**What is expected**
Search the entries for the word "DefaultApi". Copy every line that holds it.

┌──

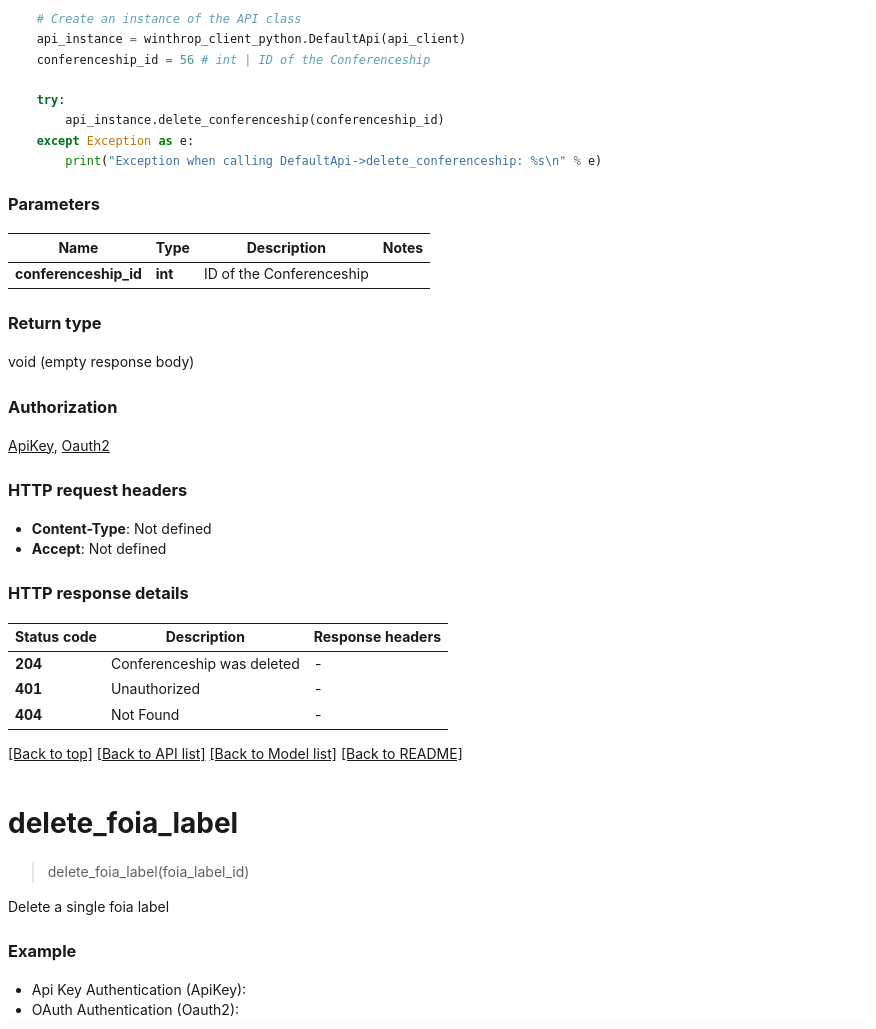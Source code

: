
 ```python
    # Create an instance of the API class
    api_instance = winthrop_client_python.DefaultApi(api_client)
    conferenceship_id = 56 # int | ID of the Conferenceship

    try:
        api_instance.delete_conferenceship(conferenceship_id)
    except Exception as e:
        print("Exception when calling DefaultApi->delete_conferenceship: %s\n" % e)
```



### Parameters


Name | Type | Description  | Notes
------------- | ------------- | ------------- | -------------
 **conferenceship_id** | **int**| ID of the Conferenceship | 

### Return type

void (empty response body)

### Authorization

[ApiKey](../README.md#ApiKey), [Oauth2](../README.md#Oauth2)

### HTTP request headers

 - **Content-Type**: Not defined
 - **Accept**: Not defined

### HTTP response details

| Status code | Description | Response headers |
|-------------|-------------|------------------|
**204** | Conferenceship was deleted |  -  |
**401** | Unauthorized |  -  |
**404** | Not Found |  -  |

[[Back to top]](#) [[Back to API list]](../README.md#documentation-for-api-endpoints) [[Back to Model list]](../README.md#documentation-for-models) [[Back to README]](../README.md)

# **delete_foia_label**
> delete_foia_label(foia_label_id)



Delete a single foia label

### Example

* Api Key Authentication (ApiKey):
* OAuth Authentication (Oauth2):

└──

**Solution to the problem**
    api_instance = winthrop_client_python.DefaultApi(api_client)
        print("Exception when calling DefaultApi->delete_conferenceship: %s\n" % e)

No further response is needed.